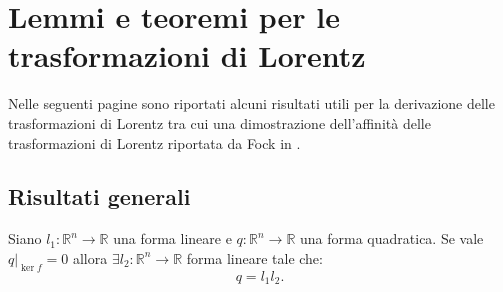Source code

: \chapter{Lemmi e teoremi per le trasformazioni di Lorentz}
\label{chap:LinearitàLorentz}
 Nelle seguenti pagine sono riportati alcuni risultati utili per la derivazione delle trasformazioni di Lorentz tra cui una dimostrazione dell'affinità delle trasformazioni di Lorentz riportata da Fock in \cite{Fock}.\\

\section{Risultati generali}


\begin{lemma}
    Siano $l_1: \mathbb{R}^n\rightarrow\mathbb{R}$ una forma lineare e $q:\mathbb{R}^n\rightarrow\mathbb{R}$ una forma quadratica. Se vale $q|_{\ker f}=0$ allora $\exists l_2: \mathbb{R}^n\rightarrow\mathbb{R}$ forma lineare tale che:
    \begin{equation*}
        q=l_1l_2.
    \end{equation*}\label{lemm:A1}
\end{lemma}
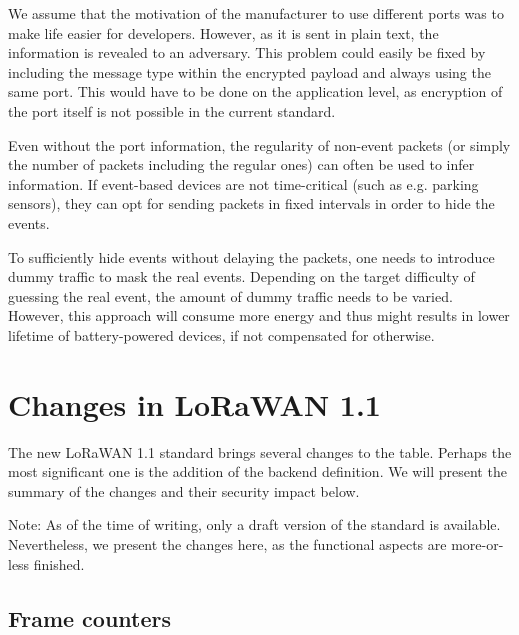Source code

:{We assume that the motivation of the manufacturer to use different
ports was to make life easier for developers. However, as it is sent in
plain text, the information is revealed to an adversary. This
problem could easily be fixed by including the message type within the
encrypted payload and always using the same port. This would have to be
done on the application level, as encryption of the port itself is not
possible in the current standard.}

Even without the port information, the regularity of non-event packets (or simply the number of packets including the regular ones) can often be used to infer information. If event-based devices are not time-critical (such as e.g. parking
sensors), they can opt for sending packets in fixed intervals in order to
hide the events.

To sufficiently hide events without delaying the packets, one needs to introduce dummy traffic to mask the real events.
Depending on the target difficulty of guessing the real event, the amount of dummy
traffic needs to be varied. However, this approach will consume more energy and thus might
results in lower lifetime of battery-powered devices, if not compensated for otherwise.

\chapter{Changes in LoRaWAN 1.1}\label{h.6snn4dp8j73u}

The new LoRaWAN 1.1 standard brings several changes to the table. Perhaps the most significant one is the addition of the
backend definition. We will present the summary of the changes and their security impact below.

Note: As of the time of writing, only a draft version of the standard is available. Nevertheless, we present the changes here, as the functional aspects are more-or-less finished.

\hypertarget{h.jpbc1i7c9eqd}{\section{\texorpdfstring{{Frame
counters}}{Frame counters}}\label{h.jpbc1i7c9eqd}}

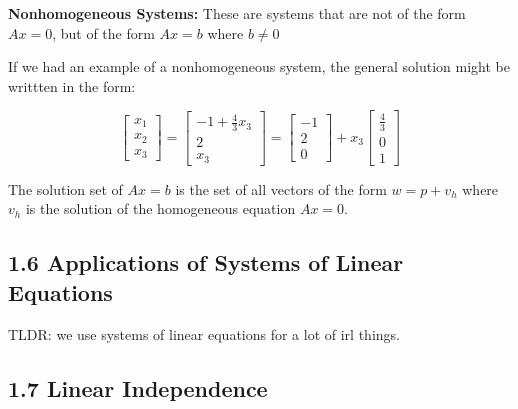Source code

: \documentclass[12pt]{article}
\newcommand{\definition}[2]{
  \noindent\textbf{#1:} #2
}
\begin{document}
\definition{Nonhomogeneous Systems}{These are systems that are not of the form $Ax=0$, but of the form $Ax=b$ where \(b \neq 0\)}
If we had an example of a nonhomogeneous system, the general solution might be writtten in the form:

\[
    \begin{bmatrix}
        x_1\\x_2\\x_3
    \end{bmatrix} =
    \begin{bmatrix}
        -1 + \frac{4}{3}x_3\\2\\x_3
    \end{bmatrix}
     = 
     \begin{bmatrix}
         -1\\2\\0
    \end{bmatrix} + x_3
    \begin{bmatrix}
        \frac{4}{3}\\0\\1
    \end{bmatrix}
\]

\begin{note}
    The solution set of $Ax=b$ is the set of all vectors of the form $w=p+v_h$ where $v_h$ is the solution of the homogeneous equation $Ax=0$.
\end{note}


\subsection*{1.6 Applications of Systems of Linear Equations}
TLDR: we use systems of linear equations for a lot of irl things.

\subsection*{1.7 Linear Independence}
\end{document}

------------------------

YOUR OBJECTIVE: Without the pictures, print all of the records exactly.

ANSWER BOX:
Source code

: \chapter{Lemmi e teoremi per le trasformazioni di Lorentz}
\label{chap:LinearitàLorentz}
 Nelle seguenti pagine sono riportati alcuni risultati utili per la derivazione delle trasformazioni di Lorentz tra cui una dimostrazione dell'affinità delle trasformazioni di Lorentz riportata da Fock in \cite{Fock}.\\

\section{Risultati generali}


\begin{lemma}
    Siano $l_1: \mathbb{R}^n\rightarrow\mathbb{R}$ una forma lineare e $q:\mathbb{R}^n\rightarrow\mathbb{R}$ una forma quadratica. Se vale $q|_{\ker f}=0$ allora $\exists l_2: \mathbb{R}^n\rightarrow\mathbb{R}$ forma lineare tale che:
    \begin{equation*}
        q=l_1l_2.
    \end{equation*}\label{lemm:A1}
\end{lemma}
Source code

:{We assume that the motivation of the manufacturer to use different
ports was to make life easier for developers. However, as it is sent in
plain text, the information is revealed to an adversary. This
problem could easily be fixed by including the message type within the
encrypted payload and always using the same port. This would have to be
done on the application level, as encryption of the port itself is not
possible in the current standard.}

Even without the port information, the regularity of non-event packets (or simply the number of packets including the regular ones) can often be used to infer information. If event-based devices are not time-critical (such as e.g. parking
sensors), they can opt for sending packets in fixed intervals in order to
hide the events.

To sufficiently hide events without delaying the packets, one needs to introduce dummy traffic to mask the real events.
Depending on the target difficulty of guessing the real event, the amount of dummy
traffic needs to be varied. However, this approach will consume more energy and thus might
results in lower lifetime of battery-powered devices, if not compensated for otherwise.

\chapter{Changes in LoRaWAN 1.1}\label{h.6snn4dp8j73u}

The new LoRaWAN 1.1 standard brings several changes to the table. Perhaps the most significant one is the addition of the
backend definition. We will present the summary of the changes and their security impact below.

Note: As of the time of writing, only a draft version of the standard is available. Nevertheless, we present the changes here, as the functional aspects are more-or-less finished.

\hypertarget{h.jpbc1i7c9eqd}{\section{\texorpdfstring{{Frame
counters}}{Frame counters}}\label{h.jpbc1i7c9eqd}}

Source code

: \documentclass[12pt]{article}
\newcommand{\definition}[2]{
  \noindent\textbf{#1:} #2
}
\begin{document}
\definition{Nonhomogeneous Systems}{These are systems that are not of the form $Ax=0$, but of the form $Ax=b$ where \(b \neq 0\)}
If we had an example of a nonhomogeneous system, the general solution might be writtten in the form:

\[
    \begin{bmatrix}
        x_1\\x_2\\x_3
    \end{bmatrix} =
    \begin{bmatrix}
        -1 + \frac{4}{3}x_3\\2\\x_3
    \end{bmatrix}
     = 
     \begin{bmatrix}
         -1\\2\\0
    \end{bmatrix} + x_3
    \begin{bmatrix}
        \frac{4}{3}\\0\\1
    \end{bmatrix}
\]

\begin{note}
    The solution set of $Ax=b$ is the set of all vectors of the form $w=p+v_h$ where $v_h$ is the solution of the homogeneous equation $Ax=0$.
\end{note}


\subsection*{1.6 Applications of Systems of Linear Equations}
TLDR: we use systems of linear equations for a lot of irl things.

\subsection*{1.7 Linear Independence}
\end{document}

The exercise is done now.